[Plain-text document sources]
····················

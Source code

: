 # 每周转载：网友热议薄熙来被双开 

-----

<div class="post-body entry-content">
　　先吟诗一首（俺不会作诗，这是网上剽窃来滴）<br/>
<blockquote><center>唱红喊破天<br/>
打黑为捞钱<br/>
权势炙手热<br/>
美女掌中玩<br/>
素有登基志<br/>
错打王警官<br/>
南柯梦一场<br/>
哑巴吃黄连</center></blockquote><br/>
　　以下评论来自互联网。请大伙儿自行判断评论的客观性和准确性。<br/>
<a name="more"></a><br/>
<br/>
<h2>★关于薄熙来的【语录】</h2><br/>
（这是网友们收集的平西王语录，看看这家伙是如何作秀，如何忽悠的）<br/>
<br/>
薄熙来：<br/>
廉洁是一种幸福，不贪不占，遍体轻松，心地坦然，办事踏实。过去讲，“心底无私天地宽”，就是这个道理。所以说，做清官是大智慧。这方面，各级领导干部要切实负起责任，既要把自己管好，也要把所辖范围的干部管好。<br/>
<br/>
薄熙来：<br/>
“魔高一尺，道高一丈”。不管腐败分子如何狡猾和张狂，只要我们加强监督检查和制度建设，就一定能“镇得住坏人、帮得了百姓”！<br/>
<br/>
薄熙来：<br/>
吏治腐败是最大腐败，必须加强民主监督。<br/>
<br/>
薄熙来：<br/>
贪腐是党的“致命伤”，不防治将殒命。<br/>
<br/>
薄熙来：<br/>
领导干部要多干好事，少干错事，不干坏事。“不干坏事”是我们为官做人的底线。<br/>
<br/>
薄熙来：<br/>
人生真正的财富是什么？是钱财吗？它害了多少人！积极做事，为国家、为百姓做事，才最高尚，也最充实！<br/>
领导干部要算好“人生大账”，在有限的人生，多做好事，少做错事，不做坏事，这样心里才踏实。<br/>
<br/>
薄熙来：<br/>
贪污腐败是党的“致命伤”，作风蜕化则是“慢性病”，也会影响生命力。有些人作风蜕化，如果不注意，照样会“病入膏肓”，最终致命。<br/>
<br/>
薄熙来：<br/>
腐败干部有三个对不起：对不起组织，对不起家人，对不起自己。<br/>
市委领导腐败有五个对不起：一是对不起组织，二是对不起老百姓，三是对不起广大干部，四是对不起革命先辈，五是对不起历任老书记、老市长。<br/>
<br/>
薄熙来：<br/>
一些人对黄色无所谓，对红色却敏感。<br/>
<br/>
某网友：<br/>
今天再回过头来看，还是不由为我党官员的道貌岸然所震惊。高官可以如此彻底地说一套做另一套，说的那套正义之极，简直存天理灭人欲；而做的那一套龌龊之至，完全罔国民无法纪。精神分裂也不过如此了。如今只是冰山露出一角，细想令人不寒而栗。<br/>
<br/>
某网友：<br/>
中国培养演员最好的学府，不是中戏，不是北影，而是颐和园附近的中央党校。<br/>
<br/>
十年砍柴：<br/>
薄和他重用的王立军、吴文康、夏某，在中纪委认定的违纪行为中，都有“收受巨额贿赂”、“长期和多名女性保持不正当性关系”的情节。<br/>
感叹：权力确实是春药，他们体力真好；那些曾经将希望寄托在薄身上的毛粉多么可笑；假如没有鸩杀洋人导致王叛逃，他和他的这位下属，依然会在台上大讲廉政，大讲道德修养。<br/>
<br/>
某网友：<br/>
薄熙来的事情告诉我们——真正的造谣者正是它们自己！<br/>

····················

# Brief
Your answer should consist of every line from the entries that holds "blockquote".

# Response below
<blockquote><center>唱红喊破天<br/>
哑巴吃黄连</center></blockquote><br/>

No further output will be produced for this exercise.